Tuesday, December 17, 2013

Website

Here is my final project for my Digital Communications class. For this project I made a website that has
  • An About Me Section
  • Digital Resume
  • Print Resume
  • Digital Portfolio
  • Photography Portfolio
  • Writing Portfolio
  • Contact Form
Click on the screenshot below to visit my site. Enjoy!

Monday, December 2, 2013

Website Brainstorm

My goal in creating a website is to allow potential employers to get to know me better through a digital portfolio. I am interested in getting future internships and ultimately a job in the social media sector of public relations, so it is important that I create a website to show my online presence. I will do this by including diverse content such as:
  • About Me Section
  • Resume (both digital and printed format)
  • Digital Portfolio
    • Including my blog, podcast, and video project for this class
  • Photography Portfolio
  • Social Media Widgets, specifically LinkedIn since it related to work
  • Contact Form
These features will allow visitors to my site to understand what I am interested in, by reading my home page's "about me" section. I believe this is critical to have on a website because it allows the user to get a feel for my background and interests in terms of future employment opportunities. By providing my resume on my website, users will be able to view my experiences instantly. This is an important document to have on a work website because it allows for the opportunity of employers to contact you if they find your experience interesting and valuable to their company. It opens doors to future employment opportunities that I may have otherwise been unfamiliar with. I mention including a LinkedIn widget on the website because I think it's important that users are able to view my professional profile on a popular social media that was made particularly for the working world. Lastly, a contact form will allow for users to easily contact me if they are interested in getting further information about me/interested in employing me.

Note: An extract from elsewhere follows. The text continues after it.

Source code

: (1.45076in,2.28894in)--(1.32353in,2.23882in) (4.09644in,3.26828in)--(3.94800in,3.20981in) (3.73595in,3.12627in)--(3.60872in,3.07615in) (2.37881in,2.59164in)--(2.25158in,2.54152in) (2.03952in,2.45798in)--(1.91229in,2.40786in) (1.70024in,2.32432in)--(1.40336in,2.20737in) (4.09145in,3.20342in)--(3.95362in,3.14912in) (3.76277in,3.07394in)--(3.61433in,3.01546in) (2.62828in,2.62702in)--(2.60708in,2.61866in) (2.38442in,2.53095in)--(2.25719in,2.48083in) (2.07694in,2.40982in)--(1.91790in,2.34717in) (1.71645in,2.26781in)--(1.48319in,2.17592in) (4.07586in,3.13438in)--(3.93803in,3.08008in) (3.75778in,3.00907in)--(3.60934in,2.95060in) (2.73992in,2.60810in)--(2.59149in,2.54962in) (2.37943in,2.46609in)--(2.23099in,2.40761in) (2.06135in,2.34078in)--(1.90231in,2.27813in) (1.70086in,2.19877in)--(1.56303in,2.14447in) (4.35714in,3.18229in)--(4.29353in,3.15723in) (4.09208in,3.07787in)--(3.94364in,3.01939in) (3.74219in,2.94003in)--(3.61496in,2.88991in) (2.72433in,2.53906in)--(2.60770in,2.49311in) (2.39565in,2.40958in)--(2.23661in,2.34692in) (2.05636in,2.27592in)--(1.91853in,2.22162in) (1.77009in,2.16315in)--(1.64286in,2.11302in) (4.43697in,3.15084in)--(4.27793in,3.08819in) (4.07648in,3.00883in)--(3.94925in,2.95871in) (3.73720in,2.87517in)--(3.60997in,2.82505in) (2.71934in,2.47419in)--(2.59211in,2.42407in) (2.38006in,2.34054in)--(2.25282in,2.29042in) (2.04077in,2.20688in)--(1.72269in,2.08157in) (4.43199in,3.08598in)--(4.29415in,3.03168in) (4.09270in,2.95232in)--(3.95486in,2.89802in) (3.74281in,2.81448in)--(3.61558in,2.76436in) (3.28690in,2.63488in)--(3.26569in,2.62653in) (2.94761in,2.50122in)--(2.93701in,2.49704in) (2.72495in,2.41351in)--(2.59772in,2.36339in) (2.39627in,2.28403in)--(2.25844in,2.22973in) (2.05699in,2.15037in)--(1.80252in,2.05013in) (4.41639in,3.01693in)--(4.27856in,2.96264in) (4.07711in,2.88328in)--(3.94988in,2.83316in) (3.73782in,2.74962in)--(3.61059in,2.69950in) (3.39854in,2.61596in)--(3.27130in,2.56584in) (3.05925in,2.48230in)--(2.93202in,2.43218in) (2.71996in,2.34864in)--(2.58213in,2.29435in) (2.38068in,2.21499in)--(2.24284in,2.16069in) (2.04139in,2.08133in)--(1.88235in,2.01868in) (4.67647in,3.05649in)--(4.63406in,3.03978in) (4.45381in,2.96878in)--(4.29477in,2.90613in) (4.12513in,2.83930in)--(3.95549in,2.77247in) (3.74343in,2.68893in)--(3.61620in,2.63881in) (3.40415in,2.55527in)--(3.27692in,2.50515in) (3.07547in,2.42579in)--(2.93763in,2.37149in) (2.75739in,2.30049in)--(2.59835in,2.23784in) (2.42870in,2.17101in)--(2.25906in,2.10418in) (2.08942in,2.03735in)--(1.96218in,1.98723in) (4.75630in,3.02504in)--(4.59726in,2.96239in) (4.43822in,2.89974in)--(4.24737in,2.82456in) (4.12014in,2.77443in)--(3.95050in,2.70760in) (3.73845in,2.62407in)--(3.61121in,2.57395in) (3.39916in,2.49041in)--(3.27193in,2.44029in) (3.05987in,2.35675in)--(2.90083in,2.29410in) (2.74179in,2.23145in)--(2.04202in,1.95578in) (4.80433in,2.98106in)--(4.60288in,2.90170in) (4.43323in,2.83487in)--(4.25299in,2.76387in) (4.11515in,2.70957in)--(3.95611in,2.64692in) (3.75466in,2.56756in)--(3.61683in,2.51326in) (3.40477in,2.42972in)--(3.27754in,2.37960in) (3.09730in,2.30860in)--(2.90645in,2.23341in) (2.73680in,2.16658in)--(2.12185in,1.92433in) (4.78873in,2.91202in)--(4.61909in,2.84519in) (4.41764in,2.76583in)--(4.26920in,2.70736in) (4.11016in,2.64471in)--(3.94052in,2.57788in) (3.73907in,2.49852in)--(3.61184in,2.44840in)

I have looked at a few website building platforms and like the format and services that Wix provides. Below are five website design inspirations.

1. Jessie Sima's use of social media widgets. Keeping the widget's traditional format. Since I want my website to be minimalistic and simple I will probably only put the widgets on the contact page. Already I feel like Jessie's homepage is dominated by the widgets because their color don't go along with her theme. When there's only one image on the screen I feel like there doesn't need to be widgets included.


2. Kate England's name on all of the pages. Would like to have a unique font. I want my font throughout the website to be fun, yet still professional looking - I think this aspect will add some personality to a minimalistic design.



3. Ben Hulse's minimalistic design is something I admire. I want my website to have a white background and one main accent color (probably sea foam, since that's my favorite color). I like the idea of my home page having my name, the navigation bar, and a large photograph. Simple and clean.


4. Rich McNabb's layout/use of navigation. I don't want my home page to look like this but I'd like to have a page that resembles this format where there are photographs that lead the user to another page. My idea in incorporating this into my website is to have a "Portfolio" page which will consist of photographs - clicking on a photograph will lead the user to the designated location, for example a digital portfolio page or a photography portfolio page. This idea would also be useful on my photography portfolio page because it could display one photograph from an album, and clicking on that photograph would lead to another page with the entire album.


5. Pablo Vivanco's Portfolio layout - laid out one at a time, vertically. Allows the project to have it's own space, in order for it to be recognized fully. Important not to crowd the page for the digital portfolio because unlike the photography portfolio, there are descriptions that will go along with my projects.

Wednesday, November 20, 2013

ASOS: Audience & Home Pages

Focus: your audience. It's important to find out what your audience needs in order to write your content in a way that they'll be able to use it.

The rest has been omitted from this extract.